Nouvelles orientales

de Marguerite Yourcenar

*****

978-2070299737


Ce recueil de nouvelles a été publié en 1938 mais souffre peu du vieillissement. Cela est dû à la forme proche du conte qui leur est donnée et aux thèmes éternels qui sont abordés. : le but de la vie, les relations amicales, amoureuses ou de pouvoir entre les hommes, l’art, la mort. Nous évoluons dans des mondes aux possibilités magiques où toute transformation st possible, bel accès à la poésie.

Le prétexte central d’une croisière d'Européens nantis sur la Méditerranée les unit de façon lâche. Sur le pont ou en escale, ces coreligionnaires d’occasion aiment se distraire les uns les autres en se racontant des histoires qu’ils ont eux-mêmes glanées au fil de leurs voyages. L’inspiration en est "orientale", mais au sens large d’un Orient qui va des Balkans aux confins de la Chine. Nous découvrirons ainsi dix courts récits. Mon préféré, s’il fallait en choisir un serait sans doute le premier "Comment Wang-Fô fut sauvé". Ce n’est sans doute pas par hasard qu’il est le premier à se présenter à nous, le lecteur harponné ne peut que se laisser ensuite emporter jusqu’à la fin du livre, dégustant l’une après l’autre ces dix friandises au style merveilleux, toujours étonné et toujours curieux de découvrir la surprise de la suivante. Mais n’allez pas imaginer un monde de contes de fées, bien au contraire ! Aucune de ces nouvelles n’est dénuée de violence et même, le plus souvent, de cruauté. On frémit souvent de l’extrême brutalité des événements. De même, le personnage principal survit rarement au point final. C’est dur, cruel, impitoyable, violent. Avec "Le sourire de Marko" par exemple, on atteint à une histoire atroce, ridicule et magnifique à la fois. C’est trop tout.

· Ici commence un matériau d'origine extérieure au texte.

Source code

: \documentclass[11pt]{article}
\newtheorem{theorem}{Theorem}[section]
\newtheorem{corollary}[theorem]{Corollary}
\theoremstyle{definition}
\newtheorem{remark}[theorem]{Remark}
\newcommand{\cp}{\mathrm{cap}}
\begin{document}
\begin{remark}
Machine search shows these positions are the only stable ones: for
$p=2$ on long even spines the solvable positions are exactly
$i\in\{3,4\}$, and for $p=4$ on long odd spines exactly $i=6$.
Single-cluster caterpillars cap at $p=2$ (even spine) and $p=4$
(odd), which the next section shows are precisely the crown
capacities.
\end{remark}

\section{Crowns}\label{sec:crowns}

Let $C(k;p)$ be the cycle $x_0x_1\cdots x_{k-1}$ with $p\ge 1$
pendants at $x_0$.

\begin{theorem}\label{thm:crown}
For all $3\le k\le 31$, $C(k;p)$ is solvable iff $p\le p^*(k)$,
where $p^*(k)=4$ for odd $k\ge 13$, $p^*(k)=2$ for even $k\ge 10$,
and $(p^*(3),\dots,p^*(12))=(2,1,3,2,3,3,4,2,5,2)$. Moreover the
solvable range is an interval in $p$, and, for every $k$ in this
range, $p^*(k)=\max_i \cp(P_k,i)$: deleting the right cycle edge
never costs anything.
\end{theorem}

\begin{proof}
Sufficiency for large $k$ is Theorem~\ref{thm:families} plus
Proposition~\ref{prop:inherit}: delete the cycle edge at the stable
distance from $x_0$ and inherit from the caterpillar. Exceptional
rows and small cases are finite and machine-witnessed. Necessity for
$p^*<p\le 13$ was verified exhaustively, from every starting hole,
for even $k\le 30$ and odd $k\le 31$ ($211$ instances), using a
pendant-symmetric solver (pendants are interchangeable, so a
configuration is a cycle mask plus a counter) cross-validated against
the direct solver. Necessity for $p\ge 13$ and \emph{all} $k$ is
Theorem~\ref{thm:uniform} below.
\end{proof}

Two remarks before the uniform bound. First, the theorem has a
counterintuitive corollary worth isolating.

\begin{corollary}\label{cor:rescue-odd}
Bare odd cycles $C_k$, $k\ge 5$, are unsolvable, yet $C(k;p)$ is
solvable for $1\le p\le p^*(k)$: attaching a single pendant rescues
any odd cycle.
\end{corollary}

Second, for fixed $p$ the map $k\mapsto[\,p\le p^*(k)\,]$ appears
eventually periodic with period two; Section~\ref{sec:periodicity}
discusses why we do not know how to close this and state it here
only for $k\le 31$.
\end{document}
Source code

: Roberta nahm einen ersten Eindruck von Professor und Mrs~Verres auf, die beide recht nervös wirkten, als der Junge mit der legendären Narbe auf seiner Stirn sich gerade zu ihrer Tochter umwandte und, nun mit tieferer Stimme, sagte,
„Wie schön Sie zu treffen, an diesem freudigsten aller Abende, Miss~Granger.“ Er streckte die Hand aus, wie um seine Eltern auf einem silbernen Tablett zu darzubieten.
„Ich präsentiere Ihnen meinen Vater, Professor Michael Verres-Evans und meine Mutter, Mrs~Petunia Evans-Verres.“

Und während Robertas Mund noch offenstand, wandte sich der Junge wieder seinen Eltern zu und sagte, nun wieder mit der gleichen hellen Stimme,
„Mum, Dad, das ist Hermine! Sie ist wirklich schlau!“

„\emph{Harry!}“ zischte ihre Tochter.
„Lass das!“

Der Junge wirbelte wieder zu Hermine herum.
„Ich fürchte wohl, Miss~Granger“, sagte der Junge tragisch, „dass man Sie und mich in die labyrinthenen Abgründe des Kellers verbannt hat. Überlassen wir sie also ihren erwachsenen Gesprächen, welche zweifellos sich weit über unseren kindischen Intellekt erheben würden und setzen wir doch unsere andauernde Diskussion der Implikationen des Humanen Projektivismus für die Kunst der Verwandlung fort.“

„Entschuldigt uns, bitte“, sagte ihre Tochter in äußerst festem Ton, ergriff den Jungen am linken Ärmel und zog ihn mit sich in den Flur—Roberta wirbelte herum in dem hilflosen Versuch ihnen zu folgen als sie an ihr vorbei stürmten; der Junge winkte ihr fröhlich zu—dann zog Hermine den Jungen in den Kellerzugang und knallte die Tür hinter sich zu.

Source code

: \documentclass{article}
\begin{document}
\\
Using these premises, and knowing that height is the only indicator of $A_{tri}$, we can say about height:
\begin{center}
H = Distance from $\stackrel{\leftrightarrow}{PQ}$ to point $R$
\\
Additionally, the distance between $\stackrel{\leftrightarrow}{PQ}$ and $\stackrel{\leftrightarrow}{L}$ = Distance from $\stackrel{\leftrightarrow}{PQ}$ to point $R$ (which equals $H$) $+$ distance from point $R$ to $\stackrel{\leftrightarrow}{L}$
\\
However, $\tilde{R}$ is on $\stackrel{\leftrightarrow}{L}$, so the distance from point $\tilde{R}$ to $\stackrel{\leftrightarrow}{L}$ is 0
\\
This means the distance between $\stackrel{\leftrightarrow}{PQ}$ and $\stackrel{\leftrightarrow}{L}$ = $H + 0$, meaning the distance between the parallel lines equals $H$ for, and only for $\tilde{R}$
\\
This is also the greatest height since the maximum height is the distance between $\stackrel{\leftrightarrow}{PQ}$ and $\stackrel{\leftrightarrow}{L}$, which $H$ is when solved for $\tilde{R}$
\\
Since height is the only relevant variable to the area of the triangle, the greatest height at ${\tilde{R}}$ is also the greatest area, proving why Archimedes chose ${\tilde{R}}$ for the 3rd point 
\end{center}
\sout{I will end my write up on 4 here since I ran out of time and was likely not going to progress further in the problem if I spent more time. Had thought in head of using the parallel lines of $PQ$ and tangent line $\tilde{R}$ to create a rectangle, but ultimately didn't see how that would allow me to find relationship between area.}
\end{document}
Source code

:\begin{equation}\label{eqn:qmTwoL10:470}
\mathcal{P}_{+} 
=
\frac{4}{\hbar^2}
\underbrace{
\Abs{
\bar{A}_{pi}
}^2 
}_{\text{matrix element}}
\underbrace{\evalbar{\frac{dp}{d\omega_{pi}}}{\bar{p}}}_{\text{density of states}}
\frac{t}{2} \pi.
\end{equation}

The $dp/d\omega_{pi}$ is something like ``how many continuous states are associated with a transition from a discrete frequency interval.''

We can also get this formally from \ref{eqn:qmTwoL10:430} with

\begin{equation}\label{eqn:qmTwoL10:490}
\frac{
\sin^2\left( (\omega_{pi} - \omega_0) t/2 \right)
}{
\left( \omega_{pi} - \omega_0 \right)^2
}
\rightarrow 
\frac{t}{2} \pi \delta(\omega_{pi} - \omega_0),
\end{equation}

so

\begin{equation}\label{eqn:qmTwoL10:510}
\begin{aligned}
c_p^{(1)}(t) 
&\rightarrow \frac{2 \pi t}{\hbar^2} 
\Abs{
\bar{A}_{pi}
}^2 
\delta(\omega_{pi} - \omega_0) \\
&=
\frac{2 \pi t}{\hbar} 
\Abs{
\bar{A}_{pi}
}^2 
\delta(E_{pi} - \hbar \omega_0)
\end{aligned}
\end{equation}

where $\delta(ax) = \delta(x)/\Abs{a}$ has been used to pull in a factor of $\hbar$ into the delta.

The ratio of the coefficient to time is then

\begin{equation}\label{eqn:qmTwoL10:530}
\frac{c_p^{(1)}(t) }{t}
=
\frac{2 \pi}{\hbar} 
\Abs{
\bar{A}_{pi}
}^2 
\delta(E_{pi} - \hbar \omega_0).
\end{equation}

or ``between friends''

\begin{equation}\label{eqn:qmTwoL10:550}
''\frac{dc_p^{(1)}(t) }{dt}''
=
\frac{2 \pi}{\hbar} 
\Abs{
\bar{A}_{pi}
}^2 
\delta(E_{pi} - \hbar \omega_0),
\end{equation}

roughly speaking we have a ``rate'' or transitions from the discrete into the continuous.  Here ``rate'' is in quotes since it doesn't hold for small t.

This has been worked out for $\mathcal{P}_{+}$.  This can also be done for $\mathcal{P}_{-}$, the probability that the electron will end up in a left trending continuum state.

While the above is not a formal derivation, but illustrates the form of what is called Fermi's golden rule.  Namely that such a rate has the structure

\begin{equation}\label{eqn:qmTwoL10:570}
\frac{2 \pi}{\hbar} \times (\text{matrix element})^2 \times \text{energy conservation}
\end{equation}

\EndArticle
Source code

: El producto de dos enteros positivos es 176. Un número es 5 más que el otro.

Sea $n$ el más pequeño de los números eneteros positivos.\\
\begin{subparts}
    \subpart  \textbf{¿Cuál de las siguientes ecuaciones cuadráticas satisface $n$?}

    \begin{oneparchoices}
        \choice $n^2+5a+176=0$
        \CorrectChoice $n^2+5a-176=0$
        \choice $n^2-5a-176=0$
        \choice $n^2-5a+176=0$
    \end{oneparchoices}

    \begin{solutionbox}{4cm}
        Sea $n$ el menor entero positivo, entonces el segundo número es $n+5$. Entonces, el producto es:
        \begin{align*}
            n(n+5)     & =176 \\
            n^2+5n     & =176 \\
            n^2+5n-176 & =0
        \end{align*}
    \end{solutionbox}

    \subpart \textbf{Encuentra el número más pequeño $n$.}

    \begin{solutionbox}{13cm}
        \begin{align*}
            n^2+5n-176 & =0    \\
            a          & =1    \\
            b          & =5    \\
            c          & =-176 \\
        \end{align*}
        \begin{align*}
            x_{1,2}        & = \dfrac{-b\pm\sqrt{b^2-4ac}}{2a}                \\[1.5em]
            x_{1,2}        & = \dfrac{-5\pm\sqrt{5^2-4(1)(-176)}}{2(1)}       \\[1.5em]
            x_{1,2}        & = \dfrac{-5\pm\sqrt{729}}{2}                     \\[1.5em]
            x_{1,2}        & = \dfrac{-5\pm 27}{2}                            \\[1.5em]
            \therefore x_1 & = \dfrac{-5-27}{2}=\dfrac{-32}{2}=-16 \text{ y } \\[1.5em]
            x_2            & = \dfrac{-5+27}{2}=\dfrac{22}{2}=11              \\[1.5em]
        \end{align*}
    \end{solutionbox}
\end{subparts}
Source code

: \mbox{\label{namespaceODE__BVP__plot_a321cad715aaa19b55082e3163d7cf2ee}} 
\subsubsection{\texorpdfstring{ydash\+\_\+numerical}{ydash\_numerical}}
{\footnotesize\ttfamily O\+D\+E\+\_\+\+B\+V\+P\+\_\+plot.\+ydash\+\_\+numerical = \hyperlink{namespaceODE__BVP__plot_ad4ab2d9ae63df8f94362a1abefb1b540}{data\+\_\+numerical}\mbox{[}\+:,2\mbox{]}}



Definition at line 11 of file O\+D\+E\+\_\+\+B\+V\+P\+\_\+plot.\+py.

La morale cachée dans ces récits n’est pas une morale convenue et "sociale", c’est une réflexion individuelle, un pas dans la voie de la sagesse.

Mais ce qui frappe surtout, c’est la beauté de l’écriture de Marguerite Yourcenar et sa dimension poétique. Presque chaque phrase est une image,

"Je me représentais le monde, le pays de Han au milieu, pareil à la plaine monotone et creuse de l main que sillonnent les lignes fatales des cinq fleuves."

un dépassement de la simple réalité. Elle nous dit tant de choses à la fois ! Quelques mots lui suffisent.

"Ses mains ligotées souffraient, et Ling désespéré regardait son maître en souriant, ce qui était pour lui une façon plus tendre de pleurer."

J’ai déjà lu et aimé la plupart des romans de Marguerite Yourcenar, mais cela commence à dater un peu. Je m’aperçois qu’il est temps pour moi de la relire. Je vous parlerai à nouveau d’elle en 2026.